### Exercise details
Looking at the data below, how many lines include the word "rightarrow"? Respond with the number only.

[Data extracted from a collection]
..........

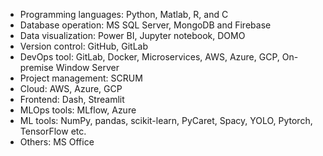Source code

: <!-- === "Technical Skills" -->

<div class="grid cards" markdown>

  - Programming languages: Python, Matlab, R, and C
  - Database operation: MS SQL Server, MongoDB and Firebase
  - Data visualization: Power BI, Jupyter notebook, DOMO
  - Version control: GitHub, GitLab
  - DevOps tool: GitLab, Docker, Microservices, AWS, Azure, GCP, On-premise Window Server
  - Project management: SCRUM
  - Cloud: AWS, Azure, GCP
  - Frontend: Dash, Streamlit
  - MLOps tools: MLflow, Azure
  - ML tools: NumPy, pandas, scikit-learn, PyCaret, Spacy, YOLO, Pytorch, TensorFlow etc.
  - Others: MS Office

</div>


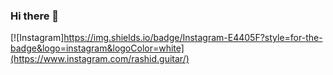 ### Hi there 👋

[![Instagram]https://img.shields.io/badge/Instagram-E4405F?style=for-the-badge&logo=instagram&logoColor=white](https://www.instagram.com/rashid.guitar/)
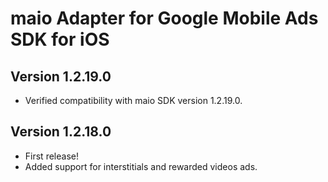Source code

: # maio Adapter for Google Mobile Ads SDK for iOS

## Version 1.2.19.0
- Verified compatibility with maio SDK version 1.2.19.0.

## Version 1.2.18.0
- First release!
- Added support for interstitials and rewarded videos ads.
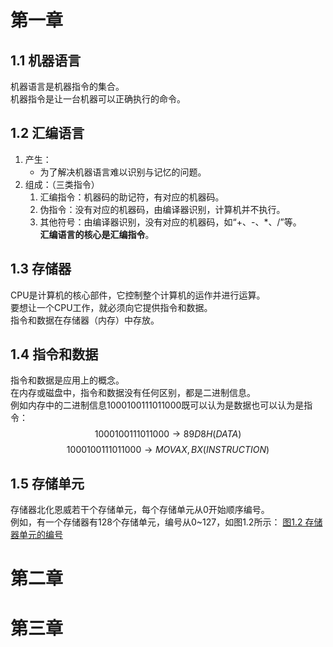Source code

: # 第一章  
## 1.1 机器语言  
机器语言是机器指令的集合。  
机器指令是让一台机器可以正确执行的命令。  
## 1.2 汇编语言
1. 产生：
    - 为了解决机器语言难以识别与记忆的问题。  
3. 组成：（三类指令）  
    1. 汇编指令：机器码的助记符，有对应的机器码。  
    2. 伪指令：没有对应的机器码，由编译器识别，计算机并不执行。  
    3. 其他符号：由编译器识别，没有对应的机器码，如“+、-、\*、/”等。  
    **汇编语言的核心是汇编指令**。

## 1.3 存储器
CPU是计算机的核心部件，它控制整个计算机的运作并进行运算。  
要想让一个CPU工作，就必须向它提供指令和数据。  
指令和数据在存储器（内存）中存放。  

## 1.4 指令和数据
指令和数据是应用上的概念。  
在内存或磁盘中，指令和数据没有任何区别，都是二进制信息。  
例如内存中的二进制信息1000100111011000既可以认为是数据也可以认为是指令：  
$${1000100111011000 \rightarrow 89D8H (DATA)}$$
$${1000100111011000 \rightarrow MOV AX, BX (INSTRUCTION)}$$  

## 1.5 存储单元
存储器北化恩威若干个存储单元，每个存储单元从0开始顺序编号。  
例如，有一个存储器有128个存储单元，编号从0~127，如图1.2所示：
[图1.2 存储器单元的编号](.\images\1_2.png)

# 第二章
# 第三章
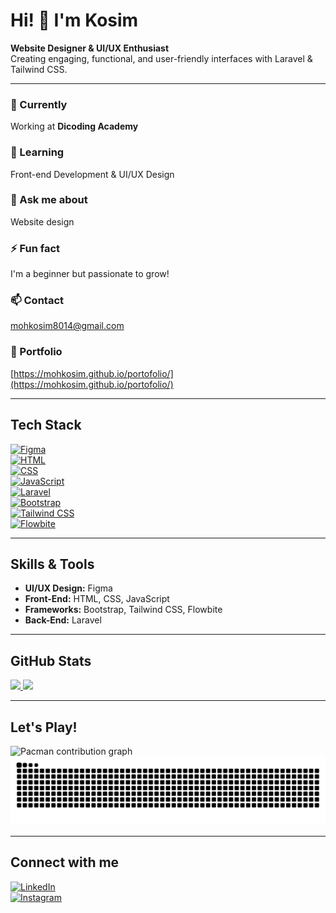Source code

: # Hi! 👋 I'm Kosim

**Website Designer & UI/UX Enthusiast**  
Creating engaging, functional, and user-friendly interfaces with Laravel & Tailwind CSS.

---

### 🔭 Currently  
Working at **Dicoding Academy**

### 🌱 Learning  
Front-end Development & UI/UX Design

### 💬 Ask me about  
Website design

### ⚡ Fun fact  
I'm a beginner but passionate to grow!

### 📫 Contact  
[mohkosim8014@gmail.com](mailto:mohkosim8014@gmail.com)

### 📂 Portfolio  
[https://mohkosim.github.io/portofolio/](https://mohkosim.github.io/portofolio/)

---

## Tech Stack

[![Figma](https://img.shields.io/badge/Figma-%23000000.svg?style=for-the-badge&logo=figma&logoColor=white)](https://www.figma.com/)  
[![HTML](https://img.shields.io/badge/HTML-%23E34F26.svg?style=for-the-badge&logo=html5&logoColor=white)](https://developer.mozilla.org/en-US/docs/Web/HTML)  
[![CSS](https://img.shields.io/badge/CSS-%231572B6.svg?style=for-the-badge&logo=css3&logoColor=white)](https://developer.mozilla.org/en-US/docs/Web/CSS)  
[![JavaScript](https://img.shields.io/badge/JavaScript-%23F7DF1E.svg?style=for-the-badge&logo=javascript&logoColor=black)](https://developer.mozilla.org/en-US/docs/Web/JavaScript)  
[![Laravel](https://img.shields.io/badge/Laravel-%23FF2D20.svg?style=for-the-badge&logo=laravel&logoColor=white)](https://laravel.com/)  
[![Bootstrap](https://img.shields.io/badge/Bootstrap-%23563D7C.svg?style=for-the-badge&logo=bootstrap&logoColor=white)](https://getbootstrap.com/)  
[![Tailwind CSS](https://img.shields.io/badge/TailwindCSS-%2306B6D4.svg?style=for-the-badge&logo=tailwindcss&logoColor=white)](https://tailwindcss.com/)  
[![Flowbite](https://img.shields.io/badge/Flowbite-%230064ff.svg?style=for-the-badge&logo=flowbite&logoColor=white)](https://flowbite.com/)

---

## Skills & Tools

- **UI/UX Design:** Figma  
- **Front-End:** HTML, CSS, JavaScript  
- **Frameworks:** Bootstrap, Tailwind CSS, Flowbite  
- **Back-End:** Laravel  

---

## GitHub Stats

<p align="left">
  <a href="https://github.com/MohKosim">
    <img height="160em" src="https://github-readme-stats-eight-theta.vercel.app/api?username=MohKosim&show_icons=true&theme=dark&include_all_commits=true&count_private=true" />
    <img height="160em" src="https://github-readme-stats-eight-theta.vercel.app/api/top-langs/?username=MohKosim&layout=compact&langs_count=8&theme=dark" />
  </a>
</p>

---

## Let's Play!

<picture>
  <source media="(prefers-color-scheme: dark)" srcset="https://raw.githubusercontent.com/Mohkosim/Mohkosim/output/pacman-contribution-graph-dark.svg">
  <source media="(prefers-color-scheme: light)" srcset="https://raw.githubusercontent.com/Mohkosim/Mohkosim/output/pacman-contribution-graph.svg">
  <img alt="Pacman contribution graph" src="https://raw.githubusercontent.com/Mohkosim/Mohkosim/output/pacman-contribution-graph-dark.svg" />
</picture>

<img src="https://raw.githubusercontent.com/Mohkosim/Mohkosim/output/snake.svg" alt="Snake animation" style="max-width: 100%; height: auto;" />

---

## Connect with me

[![LinkedIn](https://img.shields.io/badge/LinkedIn-blue?style=for-the-badge&logo=linkedin&logoColor=white)](https://www.linkedin.com/in/moh-kosim-2064892b7/)  
[![Instagram](https://img.shields.io/badge/Instagram-%23E4405F.svg?style=for-the-badge&logo=instagram&logoColor=white)](https://www.instagram.com/moh.kosim643_/)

..........

### Written solution
2